Linux uses the file command to check file types. This command looks at the file’s magic numbers and content. It tells you if a file is “ASCII text” or “UTF-8 Unicode text”. These are your human-readable files.

Other files show as “data”, “ELF 64-bit LSB executable”, or “JPEG image data”. Those are not human-readable in the traditional sense.

How To Find Human Readable File In Linux

The quickest way is using the file command with find. This combo scans directories and filters out binary files. Here is the basic command:

find /path -type f -exec file {} \; | grep -i "text"

This finds all regular files, runs file on each, and shows only lines containing “text”. You get a list of human-readable files instantly.

But wait, there is a better way. The file command can output MIME types. Use this:

find /path -type f -exec file --mime-type {} \; | grep "text/"

This filters files with MIME type starting with “text/”. It catches plain text, HTML, XML, and more.

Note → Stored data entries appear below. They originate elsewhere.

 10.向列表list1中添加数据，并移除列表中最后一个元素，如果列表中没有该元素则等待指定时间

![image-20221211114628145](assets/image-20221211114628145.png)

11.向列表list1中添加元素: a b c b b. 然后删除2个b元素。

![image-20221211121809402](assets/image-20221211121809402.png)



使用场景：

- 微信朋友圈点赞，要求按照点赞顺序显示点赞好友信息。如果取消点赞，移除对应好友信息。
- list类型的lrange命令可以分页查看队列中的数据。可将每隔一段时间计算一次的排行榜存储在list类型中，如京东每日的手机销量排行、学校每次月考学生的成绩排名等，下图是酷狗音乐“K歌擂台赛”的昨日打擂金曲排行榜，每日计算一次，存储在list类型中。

Using Find With The Readable Test

The find command has a -readable test. It checks if the current user can read the file. Combine it with -type f for regular files:

find /home -type f -readable

This shows all readable files, but not all are human-readable. Binary files can be readable too. You still need the file command to filter.

A more precise one-liner:

find /home -type f -readable -exec sh -c 'file "$1" | grep -q "text"' _ {} \; -print

This prints only files that pass both the readable test and the text check.

Using Grep To Detect Text Content

Another method is using grep to check if a file contains printable characters. The -I option in grep treats binary files as non-matching. Try this:

grep -rIl "" /path

The -r means recursive, -I ignores binary files, -l lists only file names, and the empty pattern matches everything. This returns all files that grep considers text.

This method is fast but not perfect. Some binary files with embedded text might slip through. Still, it works for most cases.

Using The File Command Alone

The file command is your best friend. Run it on a single file:

file example.txt

Output: example.txt: ASCII text

For a directory, use a loop:

for f in /path/*; do file "$f"; done | grep "text"

This checks every file in the directory. It shows only those with “text” in the description.

You can also use find with -exec as shown earlier. That is more efficient for large directories.

Checking MIME Types For Accuracy

MIME types give a standardized way to identify file content. The file command with --mime-type outputs things like:

  • text/plain for plain text
  • text/html for HTML
  • text/x-shellscript for shell scripts
  • text/x-c for C source code

All of these are human-readable. Use this filter:

find /path -type f -exec file --mime-type {} \; | grep "^.*: text/"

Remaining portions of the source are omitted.